A few days after the second immunization with bCII (day 21), mice in control group developed arthritis in multiple joints, which was manifested by redness, severe joint swelling and joint stiffness as well as ankylosis as the disease progressed. The severity of arthritis as measured by the arthritic score rapidly increased in control group (n = 7) whereas the disease development in hAAT treatment group (n = 9) was suppressed (Figure 1C). At day 49 (7 weeks) after the immunization, area under the curve (AUC) in the hAAT group was 50.83 ± 21.64 (mean ± SEM), while in control group it was 121.5 ± 17.67 (p = 0.029, mean ± SEM, AUC analysis until day 49). Human AAT protein therapy also reduced incidence of severe arthritis (p = 0.0025, logrank test, Figure 1D). Moreover, mice in hAAT treated group had significantly delayed onset of arthritis compared with control group. On average, the clinical signs of severe arthritis (arthritis score > 3) started on day 47.3 ± 8.7 (mean ± SD) in hAAT treated group compared to day 36.0 ± 5.8 (mean ± SD) in control group (p = 0.01 by students t-test).
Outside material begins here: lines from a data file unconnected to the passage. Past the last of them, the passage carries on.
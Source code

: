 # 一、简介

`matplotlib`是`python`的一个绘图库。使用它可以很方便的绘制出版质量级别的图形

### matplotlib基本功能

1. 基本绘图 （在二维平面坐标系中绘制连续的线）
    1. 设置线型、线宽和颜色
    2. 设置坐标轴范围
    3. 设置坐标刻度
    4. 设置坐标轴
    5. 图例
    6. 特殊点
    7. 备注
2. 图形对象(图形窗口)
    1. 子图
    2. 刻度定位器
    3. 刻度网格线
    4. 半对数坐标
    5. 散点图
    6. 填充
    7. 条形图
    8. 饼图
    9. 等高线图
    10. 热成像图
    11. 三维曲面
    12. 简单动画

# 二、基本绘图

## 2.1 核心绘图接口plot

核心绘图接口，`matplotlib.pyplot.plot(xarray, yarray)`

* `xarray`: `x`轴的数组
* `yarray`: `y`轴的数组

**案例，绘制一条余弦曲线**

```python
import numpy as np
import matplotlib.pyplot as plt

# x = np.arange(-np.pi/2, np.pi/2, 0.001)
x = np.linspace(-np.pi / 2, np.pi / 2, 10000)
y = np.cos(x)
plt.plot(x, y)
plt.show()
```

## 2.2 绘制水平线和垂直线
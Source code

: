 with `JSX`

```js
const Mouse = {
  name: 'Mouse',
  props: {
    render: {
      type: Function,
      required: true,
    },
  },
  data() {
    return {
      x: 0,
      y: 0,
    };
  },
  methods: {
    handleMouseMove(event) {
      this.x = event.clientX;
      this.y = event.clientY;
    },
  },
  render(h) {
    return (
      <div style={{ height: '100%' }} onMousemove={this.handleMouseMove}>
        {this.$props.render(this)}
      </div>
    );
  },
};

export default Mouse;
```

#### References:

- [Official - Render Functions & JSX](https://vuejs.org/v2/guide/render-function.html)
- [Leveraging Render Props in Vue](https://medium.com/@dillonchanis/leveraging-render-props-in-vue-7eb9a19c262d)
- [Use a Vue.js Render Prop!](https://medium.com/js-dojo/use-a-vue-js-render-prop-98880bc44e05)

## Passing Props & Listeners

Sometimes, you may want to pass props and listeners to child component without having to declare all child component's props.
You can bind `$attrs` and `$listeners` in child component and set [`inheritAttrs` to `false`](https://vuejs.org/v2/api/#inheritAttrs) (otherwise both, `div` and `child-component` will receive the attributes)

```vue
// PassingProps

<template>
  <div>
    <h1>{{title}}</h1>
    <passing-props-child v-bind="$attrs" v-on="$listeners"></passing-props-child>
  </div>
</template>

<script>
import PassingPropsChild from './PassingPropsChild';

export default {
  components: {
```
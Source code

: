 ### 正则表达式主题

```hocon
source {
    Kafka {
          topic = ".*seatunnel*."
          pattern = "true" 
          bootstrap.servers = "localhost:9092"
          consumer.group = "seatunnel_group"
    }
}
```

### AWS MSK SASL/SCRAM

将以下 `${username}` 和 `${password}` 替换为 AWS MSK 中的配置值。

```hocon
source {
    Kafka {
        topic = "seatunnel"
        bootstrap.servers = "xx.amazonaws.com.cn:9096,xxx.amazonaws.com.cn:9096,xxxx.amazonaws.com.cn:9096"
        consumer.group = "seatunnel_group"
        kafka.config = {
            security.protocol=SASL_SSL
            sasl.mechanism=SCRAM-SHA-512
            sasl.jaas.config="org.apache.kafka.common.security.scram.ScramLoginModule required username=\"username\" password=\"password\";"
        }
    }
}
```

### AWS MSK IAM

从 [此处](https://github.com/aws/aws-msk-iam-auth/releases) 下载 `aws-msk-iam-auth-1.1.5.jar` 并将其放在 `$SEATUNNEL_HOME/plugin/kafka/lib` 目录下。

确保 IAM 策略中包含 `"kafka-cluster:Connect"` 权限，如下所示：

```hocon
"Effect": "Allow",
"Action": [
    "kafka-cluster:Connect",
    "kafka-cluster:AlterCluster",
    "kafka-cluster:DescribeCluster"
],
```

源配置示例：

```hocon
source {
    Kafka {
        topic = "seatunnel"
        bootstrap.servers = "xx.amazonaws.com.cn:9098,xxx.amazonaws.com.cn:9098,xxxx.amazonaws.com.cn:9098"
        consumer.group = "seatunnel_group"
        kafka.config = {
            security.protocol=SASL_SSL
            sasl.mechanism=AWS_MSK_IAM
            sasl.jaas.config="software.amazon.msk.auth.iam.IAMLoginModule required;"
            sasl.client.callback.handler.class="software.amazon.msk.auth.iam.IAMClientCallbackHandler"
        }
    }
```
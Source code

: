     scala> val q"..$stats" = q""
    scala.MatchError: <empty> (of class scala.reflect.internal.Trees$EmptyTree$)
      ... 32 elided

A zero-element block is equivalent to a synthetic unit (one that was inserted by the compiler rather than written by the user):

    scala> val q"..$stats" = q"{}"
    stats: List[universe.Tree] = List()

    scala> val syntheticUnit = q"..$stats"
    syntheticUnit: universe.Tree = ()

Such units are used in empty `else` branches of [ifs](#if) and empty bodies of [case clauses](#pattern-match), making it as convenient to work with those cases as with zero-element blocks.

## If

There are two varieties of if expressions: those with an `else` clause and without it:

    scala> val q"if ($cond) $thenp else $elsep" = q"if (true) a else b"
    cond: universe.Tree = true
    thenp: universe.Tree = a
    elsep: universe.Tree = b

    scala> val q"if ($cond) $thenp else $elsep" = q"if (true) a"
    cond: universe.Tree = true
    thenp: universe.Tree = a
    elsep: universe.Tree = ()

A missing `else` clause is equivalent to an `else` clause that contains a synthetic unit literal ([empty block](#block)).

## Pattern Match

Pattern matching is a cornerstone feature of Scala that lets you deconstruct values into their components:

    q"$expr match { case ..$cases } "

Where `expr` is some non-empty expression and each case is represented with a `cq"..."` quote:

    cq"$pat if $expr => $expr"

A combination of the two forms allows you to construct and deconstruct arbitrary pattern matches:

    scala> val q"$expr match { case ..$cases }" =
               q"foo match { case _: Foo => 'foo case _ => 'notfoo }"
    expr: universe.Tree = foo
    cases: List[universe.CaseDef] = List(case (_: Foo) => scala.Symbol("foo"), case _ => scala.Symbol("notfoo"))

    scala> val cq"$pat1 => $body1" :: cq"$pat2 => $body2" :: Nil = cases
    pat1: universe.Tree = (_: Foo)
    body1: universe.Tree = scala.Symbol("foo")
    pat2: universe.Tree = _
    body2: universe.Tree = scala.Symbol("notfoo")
Although hAAT treated mice also developed arthritis at the end (70 days after the immunization) of the experiment, these results showed that treatment of hAAT protein (Prolastin®) led to a delayed arthritis onset and amelioration of disease progression in CIA mouse model.

Human AAT Protein Therapy Reduced the Levels of anti-bCII and anti-mCII Autoantibodies

It has been shown that high levels of serum anti-collagen II autoantibodies are pathognomonic and associated with the development of arthritis [36, 37]. To test the effect of hAAT on autoantibody production, we evaluated the levels of anti-CII autoantibodies in total Ig, and IgG1 and IgG2a subclass at early (day 35) and late (day 49) stages of the disease. As shown in Figure 2A, hAAT treatment did not result in a significant change of total autoantibody levels against bCII (total anti-bCII-Ig). However, hAAT treatment significantly reduced the pathognomonic IgG2a (anti-bCII-IgG2a) levels at day 35 (Figure 2B), and increased IgG1 (anti-bCII-IgG1) levels at day 49 (Figure 2C). Interestingly, levels of total Ig autoantibodies against endogenous mouse collagen II (total anti-mCII-Ig) were significantly lower in hAAT protein treated group than those in control group (P < 0.05) (Figure 2D).
Figure 2
Figure 2

Anti-collagen II (CII) antibody levels after hAAT treatment. Anti-CII antibodies at day 35 and day 49 were tested by ELISA. Closed bars represent the average levels (n = 9, relative units, mean+SD) of antibodies in hAAT protein therapy treated group. Open bars represent the average levels (n = 7, relative units, mean+SD) of antibodies in saline injected group. (A) Levels of total Ig antibodies to bCII (total anti-bCII-Ig). (B) Levels of IgG2a anti-bCII (anti-bCII-IgG2a). (C) Levels of IgG1 anti-bCII (anti-bCII-IgG1). (D) Levels of total Ig antibodies to mCII (total anti-mCII-Ig). * p < 0.05 by Mann-Whitney U- test.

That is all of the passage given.